* [WHAT IS REQUIRED]:
Give the number of lines below that contain the string "dfrac", and no other text.

* [RECORD EXTRACTS]:
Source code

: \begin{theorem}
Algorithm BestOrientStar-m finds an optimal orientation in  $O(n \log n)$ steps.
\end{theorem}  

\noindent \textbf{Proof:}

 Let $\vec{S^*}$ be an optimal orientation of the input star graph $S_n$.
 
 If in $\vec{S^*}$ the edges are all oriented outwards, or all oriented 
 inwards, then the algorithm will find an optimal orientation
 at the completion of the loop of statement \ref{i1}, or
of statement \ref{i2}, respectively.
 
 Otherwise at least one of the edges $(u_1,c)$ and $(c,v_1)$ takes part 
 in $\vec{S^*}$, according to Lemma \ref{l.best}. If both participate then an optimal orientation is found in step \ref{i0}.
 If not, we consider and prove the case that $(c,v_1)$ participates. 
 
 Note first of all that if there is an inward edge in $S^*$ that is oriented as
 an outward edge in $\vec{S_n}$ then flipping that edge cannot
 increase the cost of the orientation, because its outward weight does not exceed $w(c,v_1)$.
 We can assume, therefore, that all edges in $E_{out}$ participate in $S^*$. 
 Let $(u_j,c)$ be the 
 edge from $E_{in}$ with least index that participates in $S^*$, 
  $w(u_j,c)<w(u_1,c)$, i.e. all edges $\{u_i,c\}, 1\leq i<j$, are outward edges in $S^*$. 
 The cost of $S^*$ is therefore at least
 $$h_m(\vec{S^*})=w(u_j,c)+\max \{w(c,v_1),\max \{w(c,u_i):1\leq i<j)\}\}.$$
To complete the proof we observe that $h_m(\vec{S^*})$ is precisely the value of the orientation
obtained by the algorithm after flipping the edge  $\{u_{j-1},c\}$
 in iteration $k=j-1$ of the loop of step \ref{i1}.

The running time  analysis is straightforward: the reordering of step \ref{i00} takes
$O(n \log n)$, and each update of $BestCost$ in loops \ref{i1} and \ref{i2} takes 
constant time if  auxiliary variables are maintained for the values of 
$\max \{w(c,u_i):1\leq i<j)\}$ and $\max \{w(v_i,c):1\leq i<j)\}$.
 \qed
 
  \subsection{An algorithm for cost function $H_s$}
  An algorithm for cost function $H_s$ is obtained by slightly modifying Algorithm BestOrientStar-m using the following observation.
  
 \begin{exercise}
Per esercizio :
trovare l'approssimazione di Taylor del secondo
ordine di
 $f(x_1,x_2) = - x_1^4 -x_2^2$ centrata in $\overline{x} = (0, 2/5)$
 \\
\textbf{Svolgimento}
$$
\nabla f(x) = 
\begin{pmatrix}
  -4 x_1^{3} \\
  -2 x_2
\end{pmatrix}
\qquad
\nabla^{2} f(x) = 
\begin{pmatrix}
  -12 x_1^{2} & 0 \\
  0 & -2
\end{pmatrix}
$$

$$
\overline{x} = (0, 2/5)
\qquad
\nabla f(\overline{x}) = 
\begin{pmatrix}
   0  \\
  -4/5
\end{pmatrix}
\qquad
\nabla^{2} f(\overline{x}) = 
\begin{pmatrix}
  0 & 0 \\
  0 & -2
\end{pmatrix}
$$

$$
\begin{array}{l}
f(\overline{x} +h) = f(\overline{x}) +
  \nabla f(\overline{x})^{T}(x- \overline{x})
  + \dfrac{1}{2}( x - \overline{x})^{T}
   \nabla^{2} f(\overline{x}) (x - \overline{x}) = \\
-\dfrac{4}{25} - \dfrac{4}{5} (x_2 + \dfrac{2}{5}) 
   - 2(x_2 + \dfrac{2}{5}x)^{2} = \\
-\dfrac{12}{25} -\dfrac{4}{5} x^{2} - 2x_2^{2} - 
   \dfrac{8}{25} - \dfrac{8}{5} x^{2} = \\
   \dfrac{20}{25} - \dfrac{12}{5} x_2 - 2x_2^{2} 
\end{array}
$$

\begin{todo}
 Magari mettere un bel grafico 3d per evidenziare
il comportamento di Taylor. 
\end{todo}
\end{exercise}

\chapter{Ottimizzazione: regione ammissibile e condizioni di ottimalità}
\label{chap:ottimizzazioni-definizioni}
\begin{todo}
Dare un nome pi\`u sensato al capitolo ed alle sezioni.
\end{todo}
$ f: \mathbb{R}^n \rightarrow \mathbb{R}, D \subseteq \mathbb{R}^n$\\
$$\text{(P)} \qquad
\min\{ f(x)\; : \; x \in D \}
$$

* [TASK SOLUTION]:
6